When you find home, you know it. And the author finds that he always feels at home on the water.

Home Places: Hope for This Beautiful Blue Orb

(Illustration by Rob Benigno)

I’ve been pondering the idea of “Home.” I’ve lived in so many places during my six decades of breathing, and there have been times and places when and where I may have felt “at home,” but it never lasted. Things change. Even those times and those places proved to be transitory, temporary, and transitional.

Humanity and its environs are consistent in their inconsistency. Your beloved home waters begin to dry, and warm, and empty. The fish you once caught in abundance become ever more scarce, and in time, you no longer recognize the river you once loved. So, you travel to new waters, landscapes, and communities that are far removed from the place you once called “home.” And if you’re fortunate, you find new waters that feel like home, not because it reminds you of from where you came, but rather, because it reflects who you’ve become and how far you’ve traveled in life. Why is that . . . I wonder?

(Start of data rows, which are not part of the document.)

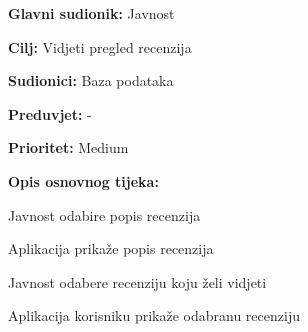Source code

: \noindent {}
	\begin{packed_item}
	
		\item \textbf{Glavni sudionik: }Javnost
		\item  \textbf{Cilj:} Vidjeti pregled recenzija
		\item  \textbf{Sudionici:} Baza podataka
		\item  \textbf{Preduvjet:} -
		\item  \textbf{Prioritet:} Medium
		\item  \textbf{Opis osnovnog tijeka:}
		
		\item[] \begin{packed_enum}
			\item Javnost odabire popis recenzija
			\item Aplikacija prikaže popis recenzija
			\item Javnost odabere recenziju koju želi vidjeti
			\item Aplikacija korisniku prikaže odabranu recenziju
		\end{packed_enum}
	\end{packed_item}


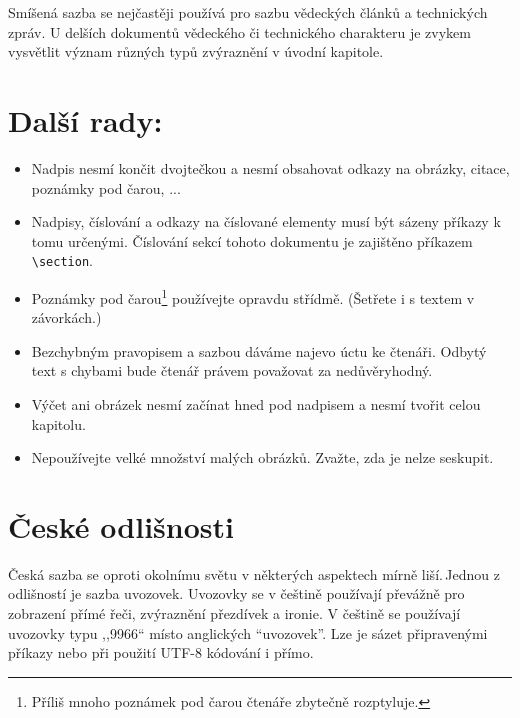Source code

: \documentclass[twocolumn, 10pt, a4paper]{article}
\begin{document}
Smíšená sazba se nejčastěji používá pro sazbu vědec\-kých článků a technických zpráv.
U delších dokumentů vědeckého či technického charakteru je zvykem vysvětlit význam různých typů zvýraznění v úvodní kapitole.

\section{Další rady:}

\begin{itemize}

\item Nadpis nesmí končit dvojtečkou a nesmí obsahovat odkazy na obrázky, citace, poznámky pod čarou, ...

\item Nadpisy, číslování a odkazy na číslované elementy musí být sázeny příkazy k tomu určenými.
Číslo\-vání sekcí tohoto dokumentu je zajištěno příkazem \verb=\section=.

\item Poznámky pod čarou\footnote{Příliš mnoho poznámek pod čarou čtenáře zbytečně rozptyluje.} používejte opravdu střídmě.
(Šetřete i s textem v závorkách.)

\item Bezchybným pravopisem a sazbou dáváme najevo úctu ke čtenáři.
Odbytý text s chybami bude čtenář právem považovat za nedůvěryhodný.

\item Výčet ani obrázek nesmí začínat hned pod nadpisem a nesmí tvořit celou kapitolu.

\item Nepoužívejte velké množství malých obrázků.
Zvažte, zda je nelze seskupit.

\end{itemize}

\section{České odlišnosti}

Česká sazba se oproti okolnímu světu v některých aspektech mírně liší.\,Jednou z odlišností je sazba uvozovek. Uvozovky se v češtině používají převážně pro zobrazení přímé řeči, zvýraznění přezdívek a ironie.
V češtině se používají uvozovky typu ,,9966`` místo anglických ``uvozovek''.
Lze je sázet připravenými příkazy nebo při použití UTF-8 kódo\-vání i přímo.
\end{document}
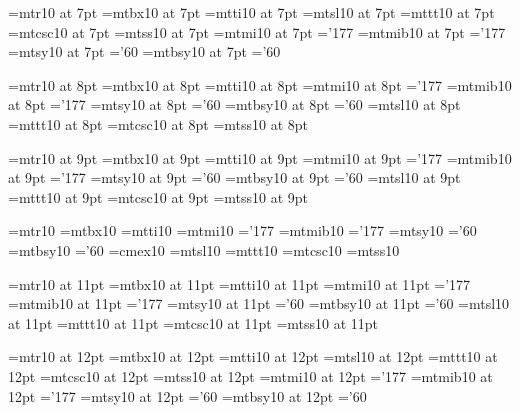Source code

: \font\sevenrm=mtr10 at 7pt
\font\sevenbf=mtbx10 at 7pt
\font\sevenit=mtti10 at 7pt
\font\sevensl=mtsl10 at 7pt
\font\seventt=mttt10 at 7pt     \hyphenchar{}
\font\sevencsc=mtcsc10 at 7pt
\font\sevensf=mtss10 at 7pt
\font\seveni=mtmi10 at 7pt      \skewchar\seveni='177
\font\sevenmib=mtmib10 at 7pt   \skewchar\sevenmib='177
\font\sevensy=mtsy10 at 7pt     \skewchar\sevensy='60
\font\sevensyb=mtbsy10 at 7pt   \skewchar\sevensyb='60

\font\eightrm=mtr10 at 8pt
\font\eightbf=mtbx10 at 8pt
\font\eightit=mtti10 at 8pt
\font\eighti=mtmi10 at 8pt      \skewchar\eighti='177
\font\eightmib=mtmib10 at 8pt   \skewchar\eightmib='177
\font\eightsy=mtsy10 at 8pt     \skewchar\eightsy='60
\font\eightsyb=mtbsy10 at 8pt   \skewchar\eightsyb='60
\font\eightsl=mtsl10 at 8pt
\font\eighttt=mttt10 at 8pt     \hyphenchar{}
\font\eightcsc=mtcsc10 at 8pt
\font\eightsf=mtss10 at 8pt

\font\ninerm=mtr10 at 9pt
\font\ninebf=mtbx10 at 9pt
\font\nineit=mtti10 at 9pt
\font\ninei=mtmi10 at 9pt      \skewchar\ninei='177
\font\ninemib=mtmib10 at 9pt   \skewchar\ninemib='177
\font\ninesy=mtsy10 at 9pt     \skewchar\ninesy='60
\font\ninesyb=mtbsy10 at 9pt   \skewchar\ninesyb='60
\font\ninesl=mtsl10 at 9pt
\font\ninett=mttt10 at 9pt     \hyphenchar{}
\font\ninecsc=mtcsc10 at 9pt
\font\ninesf=mtss10 at 9pt

\font\tenrm=mtr10
\font\tenbf=mtbx10
\font\tenit=mtti10
\font\teni=mtmi10		\skewchar\teni='177
\font\tenmib=mtmib10	\skewchar\tenmib='177
\font\tensy=mtsy10		\skewchar\tensy='60
\font\tensyb=mtbsy10	\skewchar\tensyb='60
\font\tenex=cmex10
\font\tensl=mtsl10
\font\tentt=mttt10		\hyphenchar{}
\font\tencsc=mtcsc10
\font\tensf=mtss10

\font\elevenrm=mtr10 at 11pt
\font\elevenbf=mtbx10 at 11pt
\font\elevenit=mtti10 at 11pt
\font\eleveni=mtmi10 at 11pt      \skewchar\eleveni='177
\font\elevenmib=mtmib10 at 11pt   \skewchar\elevenmib='177
\font\elevensy=mtsy10 at 11pt     \skewchar\elevensy='60
\font\elevensyb=mtbsy10 at 11pt   \skewchar\elevensyb='60
\font\elevensl=mtsl10 at 11pt
\font\eleventt=mttt10 at 11pt     \hyphenchar{}
\font\elevencsc=mtcsc10 at 11pt
\font\elevensf=mtss10 at 11pt

\font\twelverm=mtr10 at 12pt
\font\twelvebf=mtbx10 at 12pt
\font\twelveit=mtti10 at 12pt
\font\twelvesl=mtsl10 at 12pt
\font\twelvett=mttt10 at 12pt     \hyphenchar{}
\font\twelvecsc=mtcsc10 at 12pt
\font\twelvesf=mtss10 at 12pt
\font\twelvei=mtmi10 at 12pt      \skewchar\twelvei='177
\font\twelvemib=mtmib10 at 12pt   \skewchar\twelvemib='177
\font\twelvesy=mtsy10 at 12pt     \skewchar\twelvesy='60
\font\twelvesyb=mtbsy10 at 12pt   \skewchar\twelvesyb='60

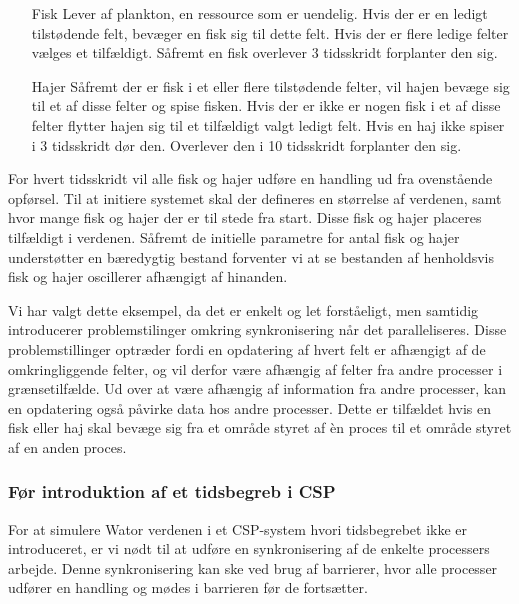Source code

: \begin{itemize}
\item[Fisk]
Lever af plankton, en ressource som er uendelig. Hvis der er en ledigt 
tilstødende felt, bevæger en fisk sig til dette felt. Hvis der er flere ledige 
felter vælges et tilfældigt. Såfremt en fisk overlever 3 tidsskridt forplanter 
den sig.
\item[Hajer]
Såfremt der er fisk i et eller flere tilstødende felter, vil hajen bevæge sig 
til et af disse felter og spise fisken. Hvis der er ikke er nogen fisk i et af 
disse felter flytter hajen sig til et tilfældigt valgt ledigt felt. Hvis en haj 
ikke spiser i 3 tidsskridt dør den. Overlever den i 10 tidsskridt forplanter 
den sig.
\end{itemize}

For hvert tidsskridt vil alle fisk og hajer udføre en handling ud fra
ovenstående opførsel.
Til at initiere systemet skal der defineres en størrelse af verdenen,
samt hvor mange fisk og hajer der er til stede fra start. Disse fisk og
hajer placeres tilfældigt i verdenen.
Såfremt de initielle parametre for antal fisk og hajer understøtter en 
bæredygtig bestand forventer vi at se bestanden af henholdsvis fisk og hajer 
oscillerer afhængigt af hinanden.


Vi har valgt dette eksempel, da det er enkelt og let forståeligt, men samtidig 
introducerer problemstilinger omkring synkronisering når det paralleliseres.  
Disse problemstillinger optræder fordi en opdatering af hvert felt er afhængigt 
af de omkringliggende felter, og vil derfor være afhængig af felter fra andre 
processer i grænsetilfælde. Ud over at være afhængig af information fra andre 
processer, kan en opdatering også påvirke data hos andre processer. Dette er 
tilfældet hvis en fisk eller haj skal bevæge sig fra et område styret af èn 
proces til et område styret af en anden proces.  

\subsubsection*{Før introduktion af et tidsbegreb i CSP} 
For at simulere Wator verdenen i et CSP-system hvori tidsbegrebet ikke er 
introduceret, er vi nødt til at udføre en synkronisering af de enkelte 
processers arbejde. Denne synkronisering kan ske ved brug af barrierer, hvor 
alle processer udfører en handling og mødes i barrieren før de fortsætter.

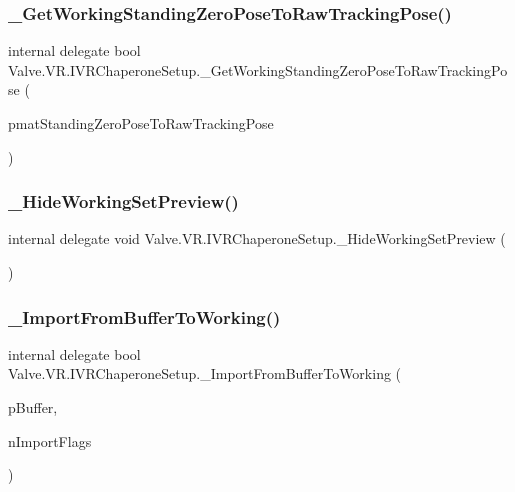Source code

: \subsubsection{\texorpdfstring{\_GetWorkingStandingZeroPoseToRawTrackingPose()}{\_GetWorkingStandingZeroPoseToRawTrackingPose()}}
{\footnotesize\ttfamily internal delegate bool Valve.\+V\+R.\+I\+V\+R\+Chaperone\+Setup.\+\_\+\+Get\+Working\+Standing\+Zero\+Pose\+To\+Raw\+Tracking\+Pose (\begin{DoxyParamCaption}\item[{ref \mbox{\hyperlink{struct_valve_1_1_v_r_1_1_hmd_matrix34__t}{Hmd\+Matrix34\+\_\+t}}}]{pmat\+Standing\+Zero\+Pose\+To\+Raw\+Tracking\+Pose }\end{DoxyParamCaption})}

\mbox{\label{struct_valve_1_1_v_r_1_1_i_v_r_chaperone_setup_a403f94b7d21f3dbf8c27c3de8b346bce}} 
\subsubsection{\texorpdfstring{\_HideWorkingSetPreview()}{\_HideWorkingSetPreview()}}
{\footnotesize\ttfamily internal delegate void Valve.\+V\+R.\+I\+V\+R\+Chaperone\+Setup.\+\_\+\+Hide\+Working\+Set\+Preview (\begin{DoxyParamCaption}{ }\end{DoxyParamCaption})}

\mbox{\label{struct_valve_1_1_v_r_1_1_i_v_r_chaperone_setup_a32c372407593bf70f257cbd766b9935c}} 
\subsubsection{\texorpdfstring{\_ImportFromBufferToWorking()}{\_ImportFromBufferToWorking()}}
{\footnotesize\ttfamily internal delegate bool Valve.\+V\+R.\+I\+V\+R\+Chaperone\+Setup.\+\_\+\+Import\+From\+Buffer\+To\+Working (\begin{DoxyParamCaption}\item[{string}]{p\+Buffer,  }\item[{uint}]{n\+Import\+Flags }\end{DoxyParamCaption})}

Change is the only constant in the universe. Like tides and currents, the places where we live are familiar—yet ever changing. Even my own battered body at times feels like home, until a new ache or pain reminds me of its fleeting impermanence. Sometimes that change is frightening. Other times I accept it with grace.

So, I wonder, what is home? Is it a place and time? Is it a state of mind? Is it a choice? I suspect it is all of the above, and yet none of the above. One thing I do sense is that when you find home, you know it. And I find that I always feel at home on the water.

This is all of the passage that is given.